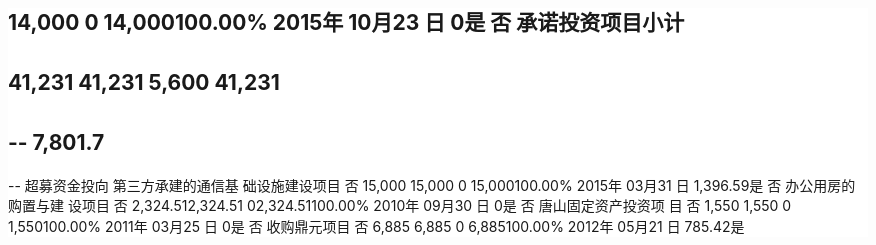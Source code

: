14,000
0
14,000100.00%
2015年
10月23
日
0是
否
承诺投资项目小计
--
41,231
41,231
5,600
41,231
--
--
7,801.7
--
--
超募资金投向
第三方承建的通信基
础设施建设项目
否
15,000
15,000
0
15,000100.00%
2015年
03月31
日
1,396.59是
否
办公用房的购置与建
设项目
否
2,324.512,324.51
02,324.51100.00%
2010年
09月30
日
0是
否
唐山固定资产投资项
目
否
1,550
1,550
0
1,550100.00%
2011年
03月25
日
0是
否
收购鼎元项目
否
6,885
6,885
0
6,885100.00%
2012年
05月21
日
785.42是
#####
Set down the material above word for word and skip its pictures.

Source code

:14,000
0
14,000100.00%
2015年
10月23
日
0是
否
承诺投资项目小计
--
41,231
41,231
5,600
41,231
--
--
7,801.7
--
--
超募资金投向
第三方承建的通信基
础设施建设项目
否
15,000
15,000
0
15,000100.00%
2015年
03月31
日
1,396.59是
否
办公用房的购置与建
设项目
否
2,324.512,324.51
02,324.51100.00%
2010年
09月30
日
0是
否
唐山固定资产投资项
目
否
1,550
1,550
0
1,550100.00%
2011年
03月25
日
0是
否
收购鼎元项目
否
6,885
6,885
0
6,885100.00%
2012年
05月21
日
785.42是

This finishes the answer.